The eldest son, Zhang Zhaoshan, born to Chen Zimei and her ex-husband Zhang Guoxiang, joined the army and was sent to study at the Nanjing Aviation Academy, where he was framed and died in prison at the age of 20. Chen Zimei’s two daughters contacted him after he appeared in the United States, but for various reasons, Chen Zimei’s trip to the mainland did not take place.

Conclusion

The special experience of Chen Duxiu, the first leader of the Chinese Communist Party, may serve as an inspiration to those who have been deceived by the Chinese Communist Party, and to those who have realized that they have been deceived but do not want to face it, that Marxism-Leninism and the Chinese Communist Party are the root cause of the suffering of the Chinese people, and that there is no possibility for the Chinese Communist Party to change.

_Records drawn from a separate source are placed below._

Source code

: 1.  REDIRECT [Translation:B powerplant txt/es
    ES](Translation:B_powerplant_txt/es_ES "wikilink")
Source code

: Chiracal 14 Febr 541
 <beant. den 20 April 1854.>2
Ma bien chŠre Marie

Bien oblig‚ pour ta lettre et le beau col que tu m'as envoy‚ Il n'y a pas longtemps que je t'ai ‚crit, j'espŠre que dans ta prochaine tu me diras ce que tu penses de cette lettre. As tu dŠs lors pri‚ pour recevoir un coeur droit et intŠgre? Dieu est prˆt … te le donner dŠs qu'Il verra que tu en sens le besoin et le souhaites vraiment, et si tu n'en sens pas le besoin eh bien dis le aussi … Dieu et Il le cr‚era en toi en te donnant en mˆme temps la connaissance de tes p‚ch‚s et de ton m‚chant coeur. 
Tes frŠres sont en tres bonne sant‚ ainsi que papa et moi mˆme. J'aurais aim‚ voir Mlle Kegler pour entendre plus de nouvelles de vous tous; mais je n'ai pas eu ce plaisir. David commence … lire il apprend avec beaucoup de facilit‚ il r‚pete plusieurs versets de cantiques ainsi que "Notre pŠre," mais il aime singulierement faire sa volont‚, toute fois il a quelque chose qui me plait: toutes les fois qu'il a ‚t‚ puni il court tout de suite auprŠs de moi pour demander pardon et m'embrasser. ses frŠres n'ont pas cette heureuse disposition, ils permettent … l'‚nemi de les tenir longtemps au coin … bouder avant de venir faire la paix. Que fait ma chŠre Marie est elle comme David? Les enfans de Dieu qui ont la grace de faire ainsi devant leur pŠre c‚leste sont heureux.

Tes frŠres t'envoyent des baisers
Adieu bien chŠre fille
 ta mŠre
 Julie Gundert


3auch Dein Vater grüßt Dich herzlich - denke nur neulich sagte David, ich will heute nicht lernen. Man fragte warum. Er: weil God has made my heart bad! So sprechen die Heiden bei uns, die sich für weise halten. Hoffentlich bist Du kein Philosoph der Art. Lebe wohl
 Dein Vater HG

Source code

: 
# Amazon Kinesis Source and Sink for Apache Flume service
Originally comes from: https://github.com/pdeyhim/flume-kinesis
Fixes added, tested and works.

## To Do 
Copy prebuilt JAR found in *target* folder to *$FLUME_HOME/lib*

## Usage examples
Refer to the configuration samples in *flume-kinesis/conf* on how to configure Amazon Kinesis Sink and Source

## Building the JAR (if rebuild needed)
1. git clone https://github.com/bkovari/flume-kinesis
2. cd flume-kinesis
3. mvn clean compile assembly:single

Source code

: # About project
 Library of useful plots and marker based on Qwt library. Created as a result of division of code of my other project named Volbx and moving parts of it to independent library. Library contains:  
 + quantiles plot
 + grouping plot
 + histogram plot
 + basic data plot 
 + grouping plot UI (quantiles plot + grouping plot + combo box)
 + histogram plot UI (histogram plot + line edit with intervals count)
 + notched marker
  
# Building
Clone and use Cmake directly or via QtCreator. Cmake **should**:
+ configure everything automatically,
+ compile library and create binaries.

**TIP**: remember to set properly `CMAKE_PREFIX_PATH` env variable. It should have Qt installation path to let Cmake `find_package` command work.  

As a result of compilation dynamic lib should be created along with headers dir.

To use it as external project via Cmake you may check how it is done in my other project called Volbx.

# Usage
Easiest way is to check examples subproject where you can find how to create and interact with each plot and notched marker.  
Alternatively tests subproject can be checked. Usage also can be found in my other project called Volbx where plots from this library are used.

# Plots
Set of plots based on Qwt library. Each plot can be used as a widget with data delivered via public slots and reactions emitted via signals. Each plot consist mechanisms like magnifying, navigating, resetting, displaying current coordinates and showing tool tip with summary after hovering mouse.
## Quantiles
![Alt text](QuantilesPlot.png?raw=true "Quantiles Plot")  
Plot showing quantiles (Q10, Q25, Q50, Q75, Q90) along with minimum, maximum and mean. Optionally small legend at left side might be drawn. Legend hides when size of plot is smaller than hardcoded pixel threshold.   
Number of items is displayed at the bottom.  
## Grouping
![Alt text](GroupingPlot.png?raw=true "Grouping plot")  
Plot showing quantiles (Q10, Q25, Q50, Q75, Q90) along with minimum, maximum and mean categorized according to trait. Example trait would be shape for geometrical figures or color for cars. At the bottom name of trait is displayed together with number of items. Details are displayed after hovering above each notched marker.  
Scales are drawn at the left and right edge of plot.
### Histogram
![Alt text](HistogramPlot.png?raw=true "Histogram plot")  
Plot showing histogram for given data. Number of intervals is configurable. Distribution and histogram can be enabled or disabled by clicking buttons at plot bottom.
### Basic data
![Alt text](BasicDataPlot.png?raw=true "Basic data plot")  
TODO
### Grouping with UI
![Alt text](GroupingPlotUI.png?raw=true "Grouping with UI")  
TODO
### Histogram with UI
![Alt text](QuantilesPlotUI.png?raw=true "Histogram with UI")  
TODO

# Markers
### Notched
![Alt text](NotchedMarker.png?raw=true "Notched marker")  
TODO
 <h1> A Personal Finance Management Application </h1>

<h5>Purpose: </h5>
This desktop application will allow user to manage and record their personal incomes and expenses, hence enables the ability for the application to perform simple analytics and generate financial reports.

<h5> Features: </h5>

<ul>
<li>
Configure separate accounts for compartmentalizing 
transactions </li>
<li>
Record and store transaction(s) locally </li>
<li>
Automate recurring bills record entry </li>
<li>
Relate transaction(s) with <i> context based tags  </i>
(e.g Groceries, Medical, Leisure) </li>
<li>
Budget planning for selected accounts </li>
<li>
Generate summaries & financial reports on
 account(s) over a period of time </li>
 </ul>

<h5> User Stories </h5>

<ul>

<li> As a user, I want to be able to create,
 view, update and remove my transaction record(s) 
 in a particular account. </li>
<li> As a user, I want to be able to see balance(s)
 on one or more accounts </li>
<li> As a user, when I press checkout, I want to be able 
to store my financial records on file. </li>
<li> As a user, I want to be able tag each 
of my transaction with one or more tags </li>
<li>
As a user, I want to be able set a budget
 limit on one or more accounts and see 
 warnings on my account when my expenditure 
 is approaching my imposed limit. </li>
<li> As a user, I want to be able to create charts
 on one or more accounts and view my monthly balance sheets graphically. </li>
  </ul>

If you want to have a free and democratic China, then you have to quit the CCP and work for a truly wonderful new China without the CCP.

Chen Zimei has the same sober understanding of the CCP as his father. I once read an online report that before she died, Chen Zimei heard that the Chinese Communist government had allocated huge sums of money to renovate Chen Duxiu’s tomb. Upon hearing this, she simply smiled lightly and said, “It will cost the people money again, and it may be smashed again at some point!” One word hit the nail on the head of the Chinese Communist Party!